Gradation-Based Framework for Asphalt Mixtures

Sammanfattning: Asphalt mixture microstructure is formed by aggregates, bitumen binder and air voids. Aggregates make for up to 90% of the mixtures volume and the structure formed by them will depend mostly on their size distribution and shape. The study presented in this thesis has as main objective to develop a framework that allows the characterization of asphalt mixtures based on the aggregates gradation and its impact on pavement performance. Moreover, the study aims to identify the range of aggregate sizes which form the load carrying structure, called Primary Structure, and determine its quality.The method has been developed as a numerical procedure based on packing theory of spheres.
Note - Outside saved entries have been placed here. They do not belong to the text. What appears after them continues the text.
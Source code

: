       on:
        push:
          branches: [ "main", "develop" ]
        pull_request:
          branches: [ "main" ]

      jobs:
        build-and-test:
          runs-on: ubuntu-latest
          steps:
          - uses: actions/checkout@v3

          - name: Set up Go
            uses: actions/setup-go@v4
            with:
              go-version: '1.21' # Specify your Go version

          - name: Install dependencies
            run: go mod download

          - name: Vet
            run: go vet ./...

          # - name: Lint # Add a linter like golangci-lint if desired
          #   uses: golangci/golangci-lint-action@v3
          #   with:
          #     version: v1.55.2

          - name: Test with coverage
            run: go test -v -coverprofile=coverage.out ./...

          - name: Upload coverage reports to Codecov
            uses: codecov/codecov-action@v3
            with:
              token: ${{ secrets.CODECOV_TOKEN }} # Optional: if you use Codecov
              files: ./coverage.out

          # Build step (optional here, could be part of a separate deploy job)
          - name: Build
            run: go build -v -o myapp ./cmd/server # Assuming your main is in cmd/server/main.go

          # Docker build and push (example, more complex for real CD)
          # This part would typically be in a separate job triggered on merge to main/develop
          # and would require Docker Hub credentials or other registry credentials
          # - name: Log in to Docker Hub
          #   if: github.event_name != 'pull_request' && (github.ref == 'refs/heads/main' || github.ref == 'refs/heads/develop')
Parameters like porosity, coordination number and disruption factor of the Primary Structure; and a binder distribution parameter for the different sub-structures have been used to evaluate the quality of the load carrying structure and predict the impact on several failure modes. The distribution of bitumen binder has been derived from a geometrical model which relates porosity of the mixture with film thickness of particles considering the overlapping reduction as the film grows. The model obtained is a closer approximation to a physical characteristic of the compacted mixture separated according to different elements of the structure.The framework has been evaluated on several field and laboratory mixtures and predictions have been made about their rutting performance and moisture resistance. The calculated parameters have compared favourably with the performances reported from the field and laboratory testing. The developed gradation analysis framework has proven to be a tool to identify those mixtures with a poor rutting performance based on the gradation of the aggregates.The Gradation - Based Framework has satisfactory distinguished between good and bad performance of asphalt mixtures when related to permanent deformation and moisture damage. The calculated parameters have allowed identifying and understanding the main mechanisms and variables involved in permanent deformation and moisture damage of asphalt mixtures. The developed model can be used as a tool to determine the optimal gradation to assure good performance for hot mix asphalt pavements.